Spectroscopic Investigation on the Primary Photoreaction of Bathy Phytochrome Agp2-Pr of Agrobacterium fabrum: Isomerization in a pH-dependent H-bond Network

Bathy phytochrome Agp2 from Agrobacterium fabrum exhibits an unusually low pKa=7.6 in the Pr state in contrast to a pKa>11 in the Pfr state, indicating a pH‐dependent charge distribution and H‐bond network in the Pr chromophore binding pocket around neutral pH. Here, we report on ultrafast UV/Vis absorption spectroscopy of the primary Pr photoisomerization of Agp2 at pH 6 and pH 9 and upon H2O/D2O buffer exchange.
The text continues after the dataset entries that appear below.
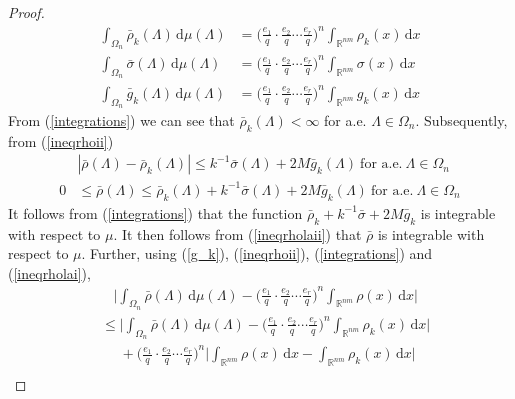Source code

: \documentclass[11pt]{article}
\theoremstyle{definition}
\theoremstyle{proof}
\begin{document}
\begin{proof}
\begin{equation}
\begin{split}
            \int_{{\Omega}_n} \bar{\rho }_k (\Lambda ) \, \mathrm{d} \mu (\Lambda ) &= {\bigg(\frac{e_1}{q} \cdot \frac{e_2}{q} \cdots \frac{e_r}{q} \bigg)}^n \int_{\mathbb{R}^{nm}} \rho _k (x) \, \mathrm{d} x \\
            \int_{{\Omega}_n} \bar{\sigma }(\Lambda ) \, \mathrm{d} \mu (\Lambda ) &= {\bigg(\frac{e_1}{q} \cdot \frac{e_2}{q} \cdots \frac{e_r}{q} \bigg)}^n \int_{\mathbb{R}^{nm}} \sigma (x) \, \mathrm{d} x \\
            \int_{{\Omega}_n} \bar{g}_k (\Lambda ) \, \mathrm{d} \mu (\Lambda ) &= {\bigg(\frac{e_1}{q} \cdot \frac{e_2}{q} \cdots \frac{e_r}{q} \bigg)}^n \int_{\mathbb{R}^{nm}} g_k(x) \, \mathrm{d} x
        \end{split}
    \end{equation}
    From (\ref{integrations}) we can see that $\bar{\rho }_k(\Lambda ) < \infty$ for a.e. $\Lambda \in {\Omega}_n$.
    Subsequently, from (\ref{ineqrhoii})
    \begin{align}\label{ineqrholai}
        & |\bar{\rho } (\Lambda) - \bar{\rho }_k (\Lambda)| \leq k^{-1} \bar{\sigma }(\Lambda) + 2M \bar{g}_k(\Lambda) \ \text{for a.e.} \ \Lambda \in {\Omega}_n \\
        \label{ineqrholaii}
        0 & \leq \bar{\rho }(\Lambda ) \leq \bar{\rho }_k (\Lambda ) + k^{-1} \bar{\sigma }(\Lambda ) +2M \bar{g}_k (\Lambda ) \ \text{for a.e.} \ \Lambda \in {\Omega}_n
    \end{align}
    It follows from (\ref{integrations}) that the function $\bar{\rho }_k + k^{-1} \bar{\sigma }+2M \bar{g}_k $ is integrable with respect to $\mu$.
    It then follows from (\ref{ineqrholaii}) that $\bar{\rho }$ is integrable with respect to $\mu$.
    Further, using (\ref{g_k}), (\ref{ineqrhoii}), (\ref{integrations}) and (\ref{ineqrholai}),
    \begin{equation*}
        \begin{split}
            & \ \ \ \ \Bigg|\int_{{\Omega}_n} \bar{\rho }(\Lambda ) \, \mathrm{d} \mu (\Lambda ) - {\bigg(\frac{e_1}{q} \cdot \frac{e_2}{q} \cdots \frac{e_r}{q} \bigg)}^n \int_{\mathbb{R}^{nm}} \rho (x) \, \mathrm{d} x \Bigg| \\
            & \leq \Bigg|\int_{{\Omega}_n} \bar{\rho } (\Lambda ) \, \mathrm{d} \mu (\Lambda ) - {\bigg(\frac{e_1}{q} \cdot \frac{e_2}{q} \cdots \frac{e_r}{q} \bigg)}^n \int_{\mathbb{R}^{nm}} \rho _k (x) \, \mathrm{d} x \Bigg| \\
            & \ \ \ \ \ \ + {\bigg(\frac{e_1}{q} \cdot \frac{e_2}{q} \cdots \frac{e_r}{q} \bigg)}^n \Bigg|\int_{\mathbb{R}^{nm}} \rho (x) \, \mathrm{d} x - \int_{\mathbb{R}^{nm}} \rho _k (x) \, \mathrm{d} x \Bigg| \\

\end{split}
\end{equation*}
\end{proof}
\end{document}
The triexponential Pr kinetics slows down at increased pH and pronounced pH‐dependent kinetic isotope effects are observed. The results on the Pr photoreaction suggest: 1) component‐wise hindered dynamics on the chromophore excited‐state potential energy surface at high pH and 2) proton translocation processes either via single‐proton transfer or via significant reorganization of H‐bond networks. Both effects reflect the interplay between the pH‐dependent charge distribution in the Pr chromophore binding pocket on the one hand and chromophore excitation and its Z→E isomerization on the other hand. Networking is important: The unusually low pKa=7.6 of the Pr form of bathy phytochrome Agp2 of Agrobacterium fabrum causes the excited‐state kinetics at high pH to slow down significantly as well as pH‐dependent kinetic isotope effects. Both observations demonstrate the strong contributions of H‐bond network rearrangements and proton transfer to the multidimensional isomerization reaction coordinate.